*Exercise*. Repeat exactly the lines of the entries below from the one with "several different models." through the one with "Third, we also", both ends included, and nothing else.

*Excerpted data*.
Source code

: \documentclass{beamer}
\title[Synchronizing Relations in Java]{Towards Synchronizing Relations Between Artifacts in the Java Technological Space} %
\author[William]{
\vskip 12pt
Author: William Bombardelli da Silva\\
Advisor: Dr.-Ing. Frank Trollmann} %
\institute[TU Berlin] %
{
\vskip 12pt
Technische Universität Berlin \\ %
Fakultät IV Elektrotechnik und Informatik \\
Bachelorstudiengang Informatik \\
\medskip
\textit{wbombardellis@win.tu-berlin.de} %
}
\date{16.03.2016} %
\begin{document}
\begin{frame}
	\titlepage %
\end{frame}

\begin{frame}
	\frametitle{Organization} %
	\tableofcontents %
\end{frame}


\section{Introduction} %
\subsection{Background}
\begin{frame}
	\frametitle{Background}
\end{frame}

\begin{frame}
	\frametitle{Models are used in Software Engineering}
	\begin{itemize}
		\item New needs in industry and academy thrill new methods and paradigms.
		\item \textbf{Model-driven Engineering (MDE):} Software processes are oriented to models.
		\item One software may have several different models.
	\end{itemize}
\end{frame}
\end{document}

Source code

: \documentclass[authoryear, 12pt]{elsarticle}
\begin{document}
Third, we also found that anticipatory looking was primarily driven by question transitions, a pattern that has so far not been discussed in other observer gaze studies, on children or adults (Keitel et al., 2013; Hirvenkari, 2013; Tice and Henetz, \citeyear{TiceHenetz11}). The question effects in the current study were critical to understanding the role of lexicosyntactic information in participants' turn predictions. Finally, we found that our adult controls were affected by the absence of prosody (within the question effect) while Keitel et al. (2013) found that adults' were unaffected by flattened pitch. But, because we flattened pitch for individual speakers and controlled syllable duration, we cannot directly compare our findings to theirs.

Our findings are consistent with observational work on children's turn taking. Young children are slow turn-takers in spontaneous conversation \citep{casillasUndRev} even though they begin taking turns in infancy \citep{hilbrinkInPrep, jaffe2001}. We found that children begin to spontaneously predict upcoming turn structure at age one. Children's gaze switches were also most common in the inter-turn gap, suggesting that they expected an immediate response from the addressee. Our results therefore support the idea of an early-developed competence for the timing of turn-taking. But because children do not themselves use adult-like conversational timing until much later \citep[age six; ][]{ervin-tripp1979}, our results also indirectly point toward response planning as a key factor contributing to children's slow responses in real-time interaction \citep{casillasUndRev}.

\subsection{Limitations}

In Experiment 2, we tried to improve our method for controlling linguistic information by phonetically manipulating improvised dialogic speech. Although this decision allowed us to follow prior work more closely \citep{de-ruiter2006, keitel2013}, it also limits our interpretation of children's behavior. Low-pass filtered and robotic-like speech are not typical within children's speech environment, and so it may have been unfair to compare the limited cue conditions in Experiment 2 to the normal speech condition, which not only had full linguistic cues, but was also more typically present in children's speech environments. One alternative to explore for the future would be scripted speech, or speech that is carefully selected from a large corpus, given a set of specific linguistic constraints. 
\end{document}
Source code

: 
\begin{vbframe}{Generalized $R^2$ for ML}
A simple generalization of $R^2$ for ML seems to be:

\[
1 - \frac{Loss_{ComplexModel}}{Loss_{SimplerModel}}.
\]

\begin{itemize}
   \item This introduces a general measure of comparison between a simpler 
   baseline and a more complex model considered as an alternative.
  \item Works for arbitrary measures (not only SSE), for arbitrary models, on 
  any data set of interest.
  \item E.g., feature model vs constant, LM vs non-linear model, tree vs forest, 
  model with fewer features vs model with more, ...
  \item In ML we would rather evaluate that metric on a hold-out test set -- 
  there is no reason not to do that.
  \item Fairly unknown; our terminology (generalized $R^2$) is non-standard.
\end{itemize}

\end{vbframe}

*Result of this exercise*.
		\item One software may have several different models.
	\end{itemize}
\end{frame}
\end{document}

Source code

: \documentclass[authoryear, 12pt]{elsarticle}
\begin{document}
Third, we also found that anticipatory looking was primarily driven by question transitions, a pattern that has so far not been discussed in other observer gaze studies, on children or adults (Keitel et al., 2013; Hirvenkari, 2013; Tice and Henetz, \citeyear{TiceHenetz11}). The question effects in the current study were critical to understanding the role of lexicosyntactic information in participants' turn predictions. Finally, we found that our adult controls were affected by the absence of prosody (within the question effect) while Keitel et al. (2013) found that adults' were unaffected by flattened pitch. But, because we flattened pitch for individual speakers and controlled syllable duration, we cannot directly compare our findings to theirs.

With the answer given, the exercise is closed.